Apart from complacency, Richardson sees three possible threats on the horizon. The first is the increasing cost of distribution and, as already mentioned, the next likely trigger for increased costs will be legislation governing bag weights. With the VFD market being quite an easy one to enter the possible proliferation of rivals is another challenge increasingly in the area of single sector free sheets addressing such newspaper staples as sits vac, property and motoring. Indeed Paul’s own parent company – Archant Anglia - has launched Jobs Weekly in the Cambridgeshire area, simultaneously trying to take a bigger slice of the market whilst making the sales teams on The Hunts Post work even harder for their commission. The third challenge, though possibly one for the future, is the likely emergence of highly targeted small circulation titles, where the circulation is built on clever use of MOSAIC and other profiling tools. On the subject of using profiling data, Steve Shepherd notes that about three years ago everyone assumed that micro-targetting would really take off in the leaflet sales process, but the reality is that this has not been the case. There are exceptions, for instance Wickes excludes council estates from their distribution, but generally the targeting process has not reached the level of sophistication that some had predicted.

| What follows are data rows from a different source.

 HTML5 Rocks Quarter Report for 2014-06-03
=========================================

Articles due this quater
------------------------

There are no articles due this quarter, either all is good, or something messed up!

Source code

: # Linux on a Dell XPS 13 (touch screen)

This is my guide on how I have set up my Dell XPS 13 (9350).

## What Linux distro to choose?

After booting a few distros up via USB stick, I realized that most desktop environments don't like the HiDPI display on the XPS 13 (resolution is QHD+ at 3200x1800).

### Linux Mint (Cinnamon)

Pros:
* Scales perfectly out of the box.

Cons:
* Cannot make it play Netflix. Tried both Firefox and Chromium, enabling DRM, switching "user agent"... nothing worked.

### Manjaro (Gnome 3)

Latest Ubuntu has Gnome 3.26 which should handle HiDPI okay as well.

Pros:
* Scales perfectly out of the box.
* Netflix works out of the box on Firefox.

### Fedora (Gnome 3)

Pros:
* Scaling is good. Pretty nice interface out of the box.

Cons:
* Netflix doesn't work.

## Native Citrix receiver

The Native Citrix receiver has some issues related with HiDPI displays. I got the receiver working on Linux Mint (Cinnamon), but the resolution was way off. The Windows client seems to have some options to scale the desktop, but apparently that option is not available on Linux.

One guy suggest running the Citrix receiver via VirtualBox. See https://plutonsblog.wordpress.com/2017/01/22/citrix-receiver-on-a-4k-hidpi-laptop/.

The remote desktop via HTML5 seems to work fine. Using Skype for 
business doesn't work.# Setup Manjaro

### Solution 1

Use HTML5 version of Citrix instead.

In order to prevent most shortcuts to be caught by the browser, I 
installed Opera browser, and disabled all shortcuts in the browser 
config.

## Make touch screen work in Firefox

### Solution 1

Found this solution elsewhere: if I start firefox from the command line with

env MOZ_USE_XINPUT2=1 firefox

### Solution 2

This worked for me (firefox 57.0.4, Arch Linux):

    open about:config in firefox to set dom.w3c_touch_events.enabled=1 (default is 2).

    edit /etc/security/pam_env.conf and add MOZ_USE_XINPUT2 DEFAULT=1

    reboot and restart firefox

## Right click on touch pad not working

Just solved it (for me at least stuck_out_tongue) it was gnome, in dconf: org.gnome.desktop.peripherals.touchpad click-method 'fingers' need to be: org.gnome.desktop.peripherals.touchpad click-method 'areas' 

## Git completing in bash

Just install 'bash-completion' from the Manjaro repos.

Shepherd sees further rationalisation ahead for the VFD sector with tighter margins making it harder for the smaller independents to survive. In terms of newspaper ownership, he wouldn’t be surprised to see the big five become the big three. On the audit front, Steve would like the VFD Leaflet Scheme to be made mandatory, something the industry has not agreed on. In Steve’s view, "if you’ve got the systems in place then it involves little extra work" and he worries about the activities of a few unscrupulous publishers tarnishing the reputation of the rest. He also thinks it likely that more and more paid titles will follow the route of The Hunts Post in becoming editorially led free titles.

In summary, the VFD sector seems to be in good health, coping well with the increased regulatory burden and riding high on the crest of the leaflet distribution wave. Circulation teams, certainly in Steve Shepherd’s experience are enjoying greater recognition and from Paul Richardson’s standpoint his title is being given extra resource to further evolve the editorial offering.